=== YOUR ASSIGNMENT ===
Every entry below must be repeated exactly; skip the pictures.

________________

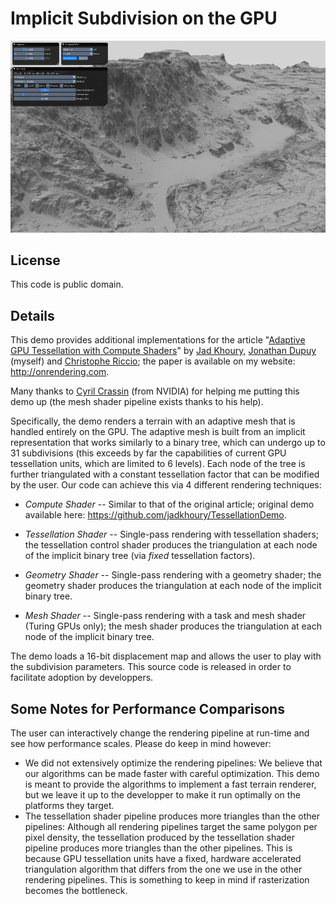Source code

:# Implicit Subdivision on the GPU

![alt text](preview.png "Preview")

## License
This code is public domain.

## Details
This demo provides additional implementations for the article 
"[Adaptive GPU Tessellation with Compute Shaders](http://onrendering.com/data/papers/isubd/isubd.pdf)" by 
[Jad Khoury](https://github.com/jadkhoury), 
[Jonathan Dupuy](http://onrendering.com/) (myself) and 
[Christophe Riccio](https://github.com/g-truc); 
the paper is available on my website: <http://onrendering.com>.

Many thanks to [Cyril Crassin](https://twitter.com/Icare3D) (from NVIDIA) for 
helping me putting this demo up (the mesh shader pipeline exists thanks to 
his help). 

Specifically, the demo renders a terrain with an adaptive mesh that is handled entirely on the GPU. The adaptive mesh is built from an implicit representation that works similarly to a binary tree, which can undergo up to 31 subdivisions (this exceeds by far the capabilities of current GPU tessellation units, which are limited to 6 levels). Each node of the tree is further triangulated with a constant tessellation factor that can be modified by the user. Our code can achieve this via 4 different rendering techniques:

* *Compute Shader* -- Similar to that of the original article; original demo available here: https://github.com/jadkhoury/TessellationDemo.

* *Tessellation Shader* -- Single-pass rendering with tessellation shaders; the tessellation control shader produces the triangulation at each node of the implicit binary tree (via *fixed* tessellation factors).

* *Geometry Shader* -- Single-pass rendering with a geometry shader; the geometry shader produces the triangulation at each node of the implicit binary tree.

* *Mesh Shader* -- Single-pass rendering with a task and mesh shader (Turing GPUs only); the mesh shader produces the triangulation at each node of the implicit binary tree.

The demo loads a 16-bit displacement map and allows the user to play with the subdivision parameters.
This source code is released in order to facilitate adoption by developpers.

## Some Notes for Performance Comparisons
The user can interactively change the rendering pipeline at run-time and see how performance scales. Please do keep in mind however:  
* We did not extensively optimize the rendering pipelines: We believe that our algorithms can be made faster with careful optimization. This demo is meant to provide the algorithms to implement a fast terrain renderer, but we leave it up to the developper to make it run optimally on the platforms they target. 
* The tessellation shader pipeline produces more triangles than the other pipelines: Although all rendering pipelines target the same polygon per pixel density, the tessellation produced by the tessellation shader pipeline produces more triangles than the other pipelines. This is because GPU tessellation units have a fixed, hardware accelerated triangulation algorithm that differs from the one we use in the other rendering pipelines. This is something to keep in mind if rasterization becomes the bottleneck.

________________

=== PROBLEM SOLUTION ===
Source code

:# Implicit Subdivision on the GPU

![alt text](preview.png "Preview")

## License
This code is public domain.

## Details
This demo provides additional implementations for the article 
"[Adaptive GPU Tessellation with Compute Shaders](http://onrendering.com/data/papers/isubd/isubd.pdf)" by 
[Jad Khoury](https://github.com/jadkhoury), 
[Jonathan Dupuy](http://onrendering.com/) (myself) and 
[Christophe Riccio](https://github.com/g-truc); 
the paper is available on my website: <http://onrendering.com>.

Many thanks to [Cyril Crassin](https://twitter.com/Icare3D) (from NVIDIA) for 
helping me putting this demo up (the mesh shader pipeline exists thanks to 
his help). 

Specifically, the demo renders a terrain with an adaptive mesh that is handled entirely on the GPU. The adaptive mesh is built from an implicit representation that works similarly to a binary tree, which can undergo up to 31 subdivisions (this exceeds by far the capabilities of current GPU tessellation units, which are limited to 6 levels). Each node of the tree is further triangulated with a constant tessellation factor that can be modified by the user. Our code can achieve this via 4 different rendering techniques:

* *Compute Shader* -- Similar to that of the original article; original demo available here: https://github.com/jadkhoury/TessellationDemo.

* *Tessellation Shader* -- Single-pass rendering with tessellation shaders; the tessellation control shader produces the triangulation at each node of the implicit binary tree (via *fixed* tessellation factors).

* *Geometry Shader* -- Single-pass rendering with a geometry shader; the geometry shader produces the triangulation at each node of the implicit binary tree.

* *Mesh Shader* -- Single-pass rendering with a task and mesh shader (Turing GPUs only); the mesh shader produces the triangulation at each node of the implicit binary tree.

The demo loads a 16-bit displacement map and allows the user to play with the subdivision parameters.
This source code is released in order to facilitate adoption by developpers.

## Some Notes for Performance Comparisons
The user can interactively change the rendering pipeline at run-time and see how performance scales. Please do keep in mind however:  
* We did not extensively optimize the rendering pipelines: We believe that our algorithms can be made faster with careful optimization. This demo is meant to provide the algorithms to implement a fast terrain renderer, but we leave it up to the developper to make it run optimally on the platforms they target. 
* The tessellation shader pipeline produces more triangles than the other pipelines: Although all rendering pipelines target the same polygon per pixel density, the tessellation produced by the tessellation shader pipeline produces more triangles than the other pipelines. This is because GPU tessellation units have a fixed, hardware accelerated triangulation algorithm that differs from the one we use in the other rendering pipelines. This is something to keep in mind if rasterization becomes the bottleneck.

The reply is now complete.